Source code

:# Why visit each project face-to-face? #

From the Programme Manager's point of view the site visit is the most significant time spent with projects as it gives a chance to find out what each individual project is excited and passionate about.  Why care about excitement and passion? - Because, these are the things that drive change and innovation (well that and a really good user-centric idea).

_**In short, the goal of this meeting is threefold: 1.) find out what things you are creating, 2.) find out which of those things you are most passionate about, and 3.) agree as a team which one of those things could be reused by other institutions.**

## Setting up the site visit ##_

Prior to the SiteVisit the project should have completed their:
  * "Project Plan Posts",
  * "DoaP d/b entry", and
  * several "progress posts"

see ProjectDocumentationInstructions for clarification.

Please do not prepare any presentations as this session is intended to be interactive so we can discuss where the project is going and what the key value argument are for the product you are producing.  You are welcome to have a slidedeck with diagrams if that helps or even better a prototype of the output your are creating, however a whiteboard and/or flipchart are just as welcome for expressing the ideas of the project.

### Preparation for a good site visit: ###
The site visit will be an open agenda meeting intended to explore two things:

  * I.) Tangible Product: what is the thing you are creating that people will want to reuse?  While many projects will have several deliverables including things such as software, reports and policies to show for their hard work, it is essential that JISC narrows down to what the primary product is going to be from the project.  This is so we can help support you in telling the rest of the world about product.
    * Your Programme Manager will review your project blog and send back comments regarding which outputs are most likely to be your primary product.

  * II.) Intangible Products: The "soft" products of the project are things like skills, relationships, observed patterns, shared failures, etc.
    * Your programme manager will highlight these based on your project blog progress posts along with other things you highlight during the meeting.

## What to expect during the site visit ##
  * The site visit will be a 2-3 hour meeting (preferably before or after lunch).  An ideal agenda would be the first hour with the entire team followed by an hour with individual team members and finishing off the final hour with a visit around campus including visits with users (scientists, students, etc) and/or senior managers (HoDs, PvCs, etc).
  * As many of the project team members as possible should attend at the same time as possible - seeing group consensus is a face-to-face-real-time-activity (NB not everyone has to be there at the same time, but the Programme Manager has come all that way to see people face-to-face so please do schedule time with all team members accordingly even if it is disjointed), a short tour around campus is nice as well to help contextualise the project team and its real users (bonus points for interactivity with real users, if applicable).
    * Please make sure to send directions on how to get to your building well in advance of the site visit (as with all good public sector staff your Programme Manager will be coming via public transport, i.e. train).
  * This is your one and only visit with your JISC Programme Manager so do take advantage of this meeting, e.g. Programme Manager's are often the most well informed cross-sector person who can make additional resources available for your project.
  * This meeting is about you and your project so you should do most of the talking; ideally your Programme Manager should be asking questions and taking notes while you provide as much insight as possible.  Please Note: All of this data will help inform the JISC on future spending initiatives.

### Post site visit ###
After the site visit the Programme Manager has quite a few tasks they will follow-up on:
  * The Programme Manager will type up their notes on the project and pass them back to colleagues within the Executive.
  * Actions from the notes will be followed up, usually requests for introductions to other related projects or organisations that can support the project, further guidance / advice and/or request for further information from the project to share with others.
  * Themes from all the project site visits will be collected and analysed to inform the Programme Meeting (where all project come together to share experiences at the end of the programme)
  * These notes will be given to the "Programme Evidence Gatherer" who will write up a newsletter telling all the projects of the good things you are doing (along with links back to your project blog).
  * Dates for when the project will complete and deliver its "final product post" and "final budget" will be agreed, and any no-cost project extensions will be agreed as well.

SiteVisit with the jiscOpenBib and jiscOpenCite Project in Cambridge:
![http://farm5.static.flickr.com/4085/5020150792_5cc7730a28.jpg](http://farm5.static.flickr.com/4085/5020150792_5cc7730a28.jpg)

|---|

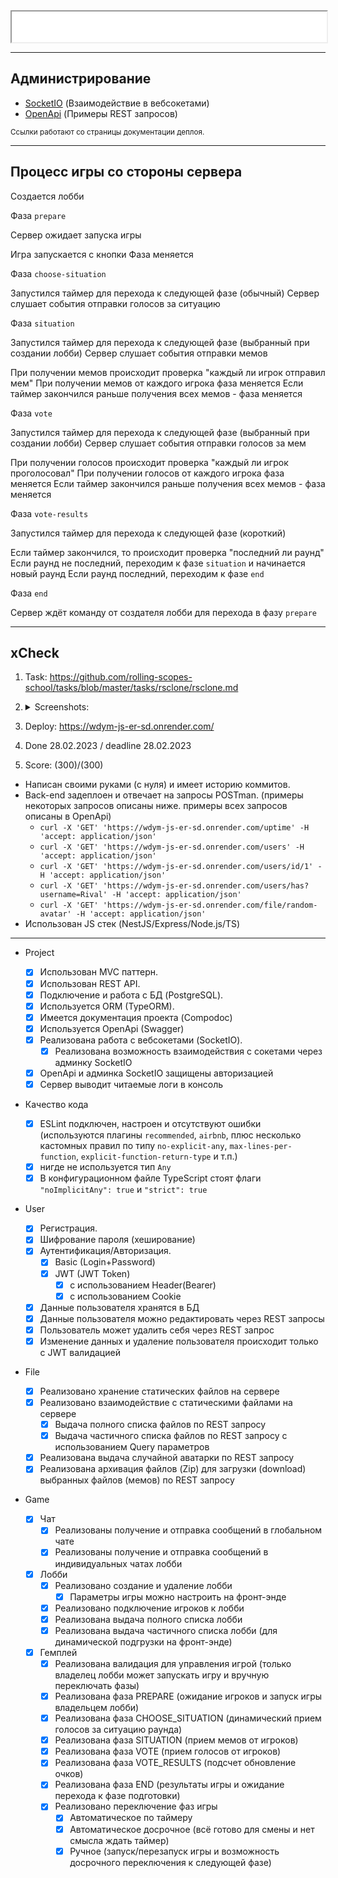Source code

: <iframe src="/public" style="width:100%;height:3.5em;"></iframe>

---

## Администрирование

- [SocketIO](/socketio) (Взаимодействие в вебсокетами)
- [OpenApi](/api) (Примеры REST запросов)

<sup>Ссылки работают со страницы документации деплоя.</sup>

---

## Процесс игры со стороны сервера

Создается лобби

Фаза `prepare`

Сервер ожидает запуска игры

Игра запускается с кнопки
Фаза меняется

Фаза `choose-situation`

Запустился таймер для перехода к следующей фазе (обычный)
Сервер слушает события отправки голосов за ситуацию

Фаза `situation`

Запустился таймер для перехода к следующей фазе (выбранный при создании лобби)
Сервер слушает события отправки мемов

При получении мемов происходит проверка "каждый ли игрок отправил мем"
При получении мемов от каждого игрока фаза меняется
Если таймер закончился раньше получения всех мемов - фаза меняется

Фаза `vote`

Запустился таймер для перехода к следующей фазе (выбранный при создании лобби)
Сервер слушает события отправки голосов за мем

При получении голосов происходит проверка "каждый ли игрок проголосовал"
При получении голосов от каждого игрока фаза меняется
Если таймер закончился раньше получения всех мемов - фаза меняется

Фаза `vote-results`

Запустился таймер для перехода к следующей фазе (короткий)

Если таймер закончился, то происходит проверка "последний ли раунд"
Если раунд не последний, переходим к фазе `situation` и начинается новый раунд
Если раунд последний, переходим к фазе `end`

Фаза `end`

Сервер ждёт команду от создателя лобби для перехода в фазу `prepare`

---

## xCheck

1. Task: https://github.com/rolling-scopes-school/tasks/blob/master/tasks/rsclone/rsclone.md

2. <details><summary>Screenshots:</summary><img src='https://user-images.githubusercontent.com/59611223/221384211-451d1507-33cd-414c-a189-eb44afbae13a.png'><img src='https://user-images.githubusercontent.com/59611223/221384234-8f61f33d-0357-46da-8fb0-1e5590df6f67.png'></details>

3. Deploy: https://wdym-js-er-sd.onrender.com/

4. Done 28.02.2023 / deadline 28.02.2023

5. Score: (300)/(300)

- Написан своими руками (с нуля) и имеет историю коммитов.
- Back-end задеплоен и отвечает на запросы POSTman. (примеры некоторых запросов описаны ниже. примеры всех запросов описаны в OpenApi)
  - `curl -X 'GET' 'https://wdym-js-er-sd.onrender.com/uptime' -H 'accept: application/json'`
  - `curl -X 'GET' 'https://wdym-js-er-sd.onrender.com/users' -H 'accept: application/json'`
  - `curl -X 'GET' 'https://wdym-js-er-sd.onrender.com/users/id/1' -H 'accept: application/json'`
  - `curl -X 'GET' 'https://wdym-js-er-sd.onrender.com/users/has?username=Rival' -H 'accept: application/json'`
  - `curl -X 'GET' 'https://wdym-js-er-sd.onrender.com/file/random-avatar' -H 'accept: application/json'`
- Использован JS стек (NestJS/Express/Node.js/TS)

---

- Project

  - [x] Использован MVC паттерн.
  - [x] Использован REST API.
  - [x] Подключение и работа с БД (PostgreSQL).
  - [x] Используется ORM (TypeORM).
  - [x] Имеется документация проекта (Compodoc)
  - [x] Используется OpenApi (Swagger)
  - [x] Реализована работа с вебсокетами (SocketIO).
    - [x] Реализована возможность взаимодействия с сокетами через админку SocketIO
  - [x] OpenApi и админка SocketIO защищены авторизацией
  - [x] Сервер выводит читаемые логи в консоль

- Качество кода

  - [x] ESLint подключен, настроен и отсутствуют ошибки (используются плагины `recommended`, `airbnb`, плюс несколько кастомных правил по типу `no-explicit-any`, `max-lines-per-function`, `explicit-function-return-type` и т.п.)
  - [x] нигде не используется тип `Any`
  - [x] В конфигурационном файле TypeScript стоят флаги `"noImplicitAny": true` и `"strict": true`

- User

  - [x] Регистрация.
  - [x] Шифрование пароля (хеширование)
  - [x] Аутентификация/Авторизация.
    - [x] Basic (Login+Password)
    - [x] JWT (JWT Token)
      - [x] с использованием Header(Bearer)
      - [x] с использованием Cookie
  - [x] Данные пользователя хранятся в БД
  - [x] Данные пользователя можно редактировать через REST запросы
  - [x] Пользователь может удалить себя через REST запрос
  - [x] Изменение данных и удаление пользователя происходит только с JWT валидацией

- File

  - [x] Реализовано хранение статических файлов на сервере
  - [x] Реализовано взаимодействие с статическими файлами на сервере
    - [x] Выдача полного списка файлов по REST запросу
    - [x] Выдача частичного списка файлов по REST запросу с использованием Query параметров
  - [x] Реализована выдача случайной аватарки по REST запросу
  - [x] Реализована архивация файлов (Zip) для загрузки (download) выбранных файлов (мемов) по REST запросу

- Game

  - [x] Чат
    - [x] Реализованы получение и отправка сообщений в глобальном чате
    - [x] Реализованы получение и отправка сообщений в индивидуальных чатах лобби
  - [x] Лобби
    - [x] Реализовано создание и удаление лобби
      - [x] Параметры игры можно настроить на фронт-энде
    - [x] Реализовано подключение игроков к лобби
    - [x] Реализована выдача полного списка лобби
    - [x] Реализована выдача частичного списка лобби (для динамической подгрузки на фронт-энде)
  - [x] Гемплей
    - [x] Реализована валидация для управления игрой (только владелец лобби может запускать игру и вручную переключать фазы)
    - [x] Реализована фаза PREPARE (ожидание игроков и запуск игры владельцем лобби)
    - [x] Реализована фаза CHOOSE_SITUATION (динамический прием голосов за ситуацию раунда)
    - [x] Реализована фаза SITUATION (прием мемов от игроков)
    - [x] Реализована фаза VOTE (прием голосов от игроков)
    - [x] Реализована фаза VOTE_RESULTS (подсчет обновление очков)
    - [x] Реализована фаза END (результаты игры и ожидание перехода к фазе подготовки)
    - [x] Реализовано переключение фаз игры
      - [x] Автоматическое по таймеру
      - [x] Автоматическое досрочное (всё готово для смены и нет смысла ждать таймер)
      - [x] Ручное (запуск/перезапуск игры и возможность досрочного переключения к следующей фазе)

|---|

* **TASK TO COMPLETE**: Retype the records above, but only those lines that fall between the line containing "- [x] OpenApi" and the line containing "- [x] нигде", with both of those lines included, exactly as written.

* **EXERCISE OUTPUT**:
  - [x] OpenApi и админка SocketIO защищены авторизацией
  - [x] Сервер выводит читаемые логи в консоль

- Качество кода

  - [x] ESLint подключен, настроен и отсутствуют ошибки (используются плагины `recommended`, `airbnb`, плюс несколько кастомных правил по типу `no-explicit-any`, `max-lines-per-function`, `explicit-function-return-type` и т.п.)
  - [x] нигде не используется тип `Any`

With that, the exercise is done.